Target IP : 10.10.141.105
Challenge Discription
Oooh, turns out, this 10.10.141.105 machine is also a DNS server! If we could dig into it, I am sure we could find some interesting records! But… it seems weird, this only responds to a special type of request for a givemetheflag.com domain?
Enumeration
Rustscan and nmap did not give anything interesting in particular just a ssh port open.
As the challenge suggest we have to use dig (linux command) more info here.
whatis dig
dig (1) - DNS lookup utility
# manual gives a important syntax
Simple Usage
A typical invocation of dig looks like:
dig @server name type
where:
server
is the name or IP address of the name server to query. This can be an IPv4 address in dotted-decimal notation or an IPv6 address in colon-delimited notation. When the supplied server argument is a hostname, dig resolves that name before querying that name server. If no server argument is provided, dig consults /etc/resolv.conf and queries the name servers listed there.

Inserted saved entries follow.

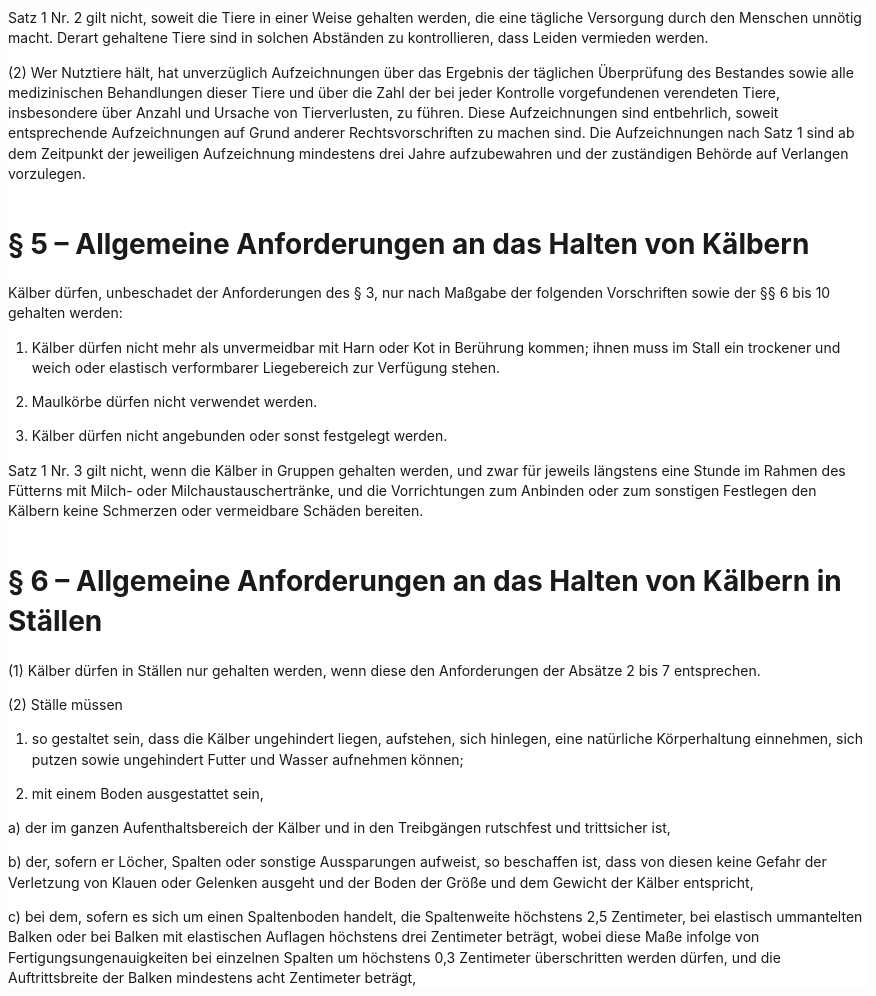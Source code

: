 Satz 1 Nr. 2 gilt nicht, soweit die Tiere in einer Weise gehalten werden, die eine tägliche Versorgung durch den Menschen unnötig macht. Derart gehaltene Tiere sind in solchen Abständen zu kontrollieren, dass Leiden vermieden werden.

(2) Wer Nutztiere hält, hat unverzüglich Aufzeichnungen über das Ergebnis der täglichen Überprüfung des Bestandes sowie alle medizinischen Behandlungen dieser Tiere und über die Zahl der bei jeder Kontrolle vorgefundenen verendeten Tiere, insbesondere über Anzahl und Ursache von Tierverlusten, zu führen. Diese Aufzeichnungen sind entbehrlich, soweit entsprechende Aufzeichnungen auf Grund anderer Rechtsvorschriften zu machen sind. Die Aufzeichnungen nach Satz 1 sind ab dem Zeitpunkt der jeweiligen Aufzeichnung mindestens drei Jahre aufzubewahren und der zuständigen Behörde auf Verlangen vorzulegen.

# § 5 – Allgemeine Anforderungen an das Halten von Kälbern

Kälber dürfen, unbeschadet der Anforderungen des § 3, nur nach Maßgabe der folgenden Vorschriften sowie der §§ 6 bis 10 gehalten werden:

1. Kälber dürfen nicht mehr als unvermeidbar mit Harn oder Kot in Berührung kommen; ihnen muss im Stall ein trockener und weich oder elastisch verformbarer Liegebereich zur Verfügung stehen.

2. Maulkörbe dürfen nicht verwendet werden.

3. Kälber dürfen nicht angebunden oder sonst festgelegt werden.

Satz 1 Nr. 3 gilt nicht, wenn die Kälber in Gruppen gehalten werden, und zwar für jeweils längstens eine Stunde im Rahmen des Fütterns mit Milch- oder Milchaustauschertränke, und die Vorrichtungen zum Anbinden oder zum sonstigen Festlegen den Kälbern keine Schmerzen oder vermeidbare Schäden bereiten.

# § 6 – Allgemeine Anforderungen an das Halten von Kälbern in Ställen

(1) Kälber dürfen in Ställen nur gehalten werden, wenn diese den Anforderungen der Absätze 2 bis 7 entsprechen.

(2) Ställe müssen

1. so gestaltet sein, dass die Kälber ungehindert liegen, aufstehen, sich hinlegen, eine natürliche Körperhaltung einnehmen, sich putzen sowie ungehindert Futter und Wasser aufnehmen können;

2. mit einem Boden ausgestattet sein,

a) der im ganzen Aufenthaltsbereich der Kälber und in den Treibgängen rutschfest und trittsicher ist,

b) der, sofern er Löcher, Spalten oder sonstige Aussparungen aufweist, so beschaffen ist, dass von diesen keine Gefahr der Verletzung von Klauen oder Gelenken ausgeht und der Boden der Größe und dem Gewicht der Kälber entspricht,

c) bei dem, sofern es sich um einen Spaltenboden handelt, die Spaltenweite höchstens 2,5 Zentimeter, bei elastisch ummantelten Balken oder bei Balken mit elastischen Auflagen höchstens drei Zentimeter beträgt, wobei diese Maße infolge von Fertigungsungenauigkeiten bei einzelnen Spalten um höchstens 0,3 Zentimeter überschritten werden dürfen, und die Auftrittsbreite der Balken mindestens acht Zentimeter beträgt,
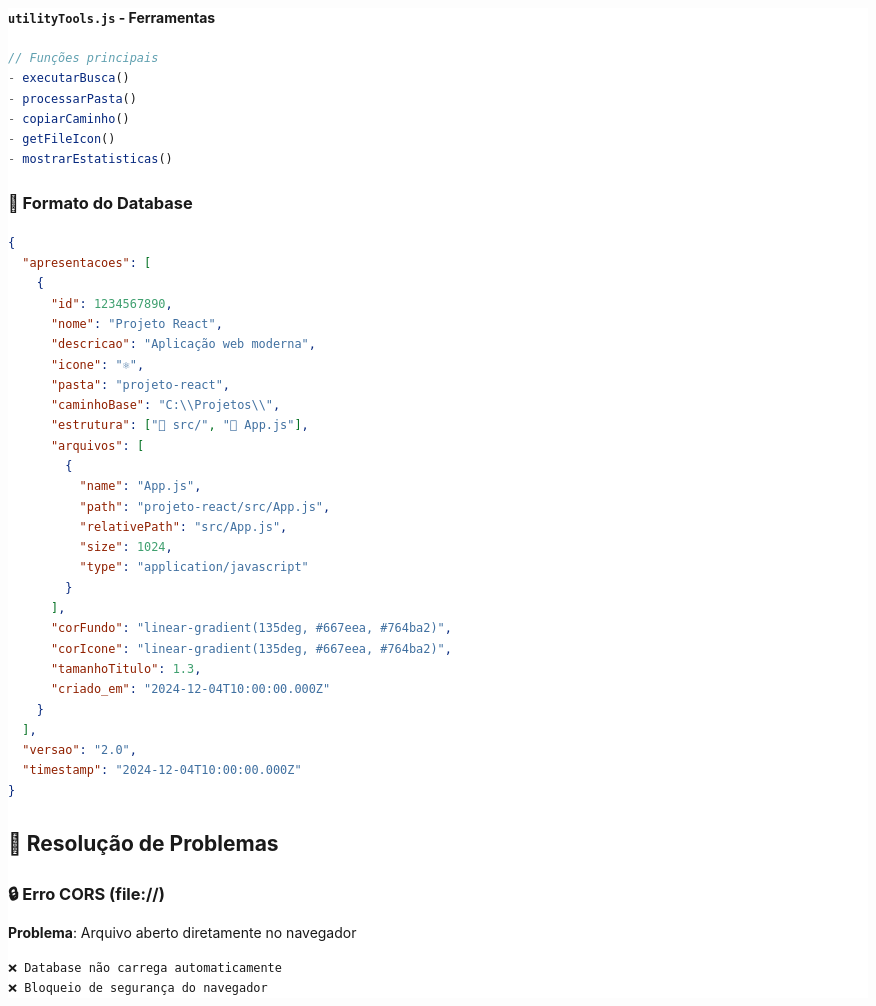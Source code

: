 #### `utilityTools.js` - Ferramentas
```javascript
// Funções principais
- executarBusca()
- processarPasta()
- copiarCaminho()
- getFileIcon()
- mostrarEstatisticas()
```

### 💾 Formato do Database

```json
{
  "apresentacoes": [
    {
      "id": 1234567890,
      "nome": "Projeto React",
      "descricao": "Aplicação web moderna",
      "icone": "⚛️",
      "pasta": "projeto-react",
      "caminhoBase": "C:\\Projetos\\",
      "estrutura": ["📁 src/", "📄 App.js"],
      "arquivos": [
        {
          "name": "App.js",
          "path": "projeto-react/src/App.js",
          "relativePath": "src/App.js",
          "size": 1024,
          "type": "application/javascript"
        }
      ],
      "corFundo": "linear-gradient(135deg, #667eea, #764ba2)",
      "corIcone": "linear-gradient(135deg, #667eea, #764ba2)",
      "tamanhoTitulo": 1.3,
      "criado_em": "2024-12-04T10:00:00.000Z"
    }
  ],
  "versao": "2.0",
  "timestamp": "2024-12-04T10:00:00.000Z"
}
```

## 🐛 Resolução de Problemas

### 🔒 Erro CORS (file://)
**Problema**: Arquivo aberto diretamente no navegador
```
❌ Database não carrega automaticamente
❌ Bloqueio de segurança do navegador
```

The reply from the name server that responds is displayed.
name
is the name of the resource record that is to be looked up.
type
indicates what type of query is required - ANY, A, MX, SIG, etc. type can be any valid query type. If no type argument is supplied, dig will perform a lookup for an A record.
Getting our flag
dig @10.10.141.105 givemetheflag.com
; <<>> DiG 9.18.0-2-Debian <<>> @10.10.141.105 givemetheflag.com
; (1 server found)
;; global options: +cmd
;; Got answer:
;; ->>HEADER<<- opcode: QUERY, status: NOERROR, id: 94
;; flags: qr aa; QUERY: 1, ANSWER: 1, AUTHORITY: 0, ADDITIONAL: 0
;; QUESTION SECTION:
;givemetheflag.com. IN A
;; ANSWER SECTION:
givemetheflag.com. 0 IN TXT "flag{get your own flag}"
;; Query time: 204 msec
;; SERVER: 10.10.141.105#53(10.10.141.105) (UDP)
;; WHEN: Sat May 14 02:56:26 EDT 2022
;; MSG SIZE rcvd: 86
Thats all for this challenge.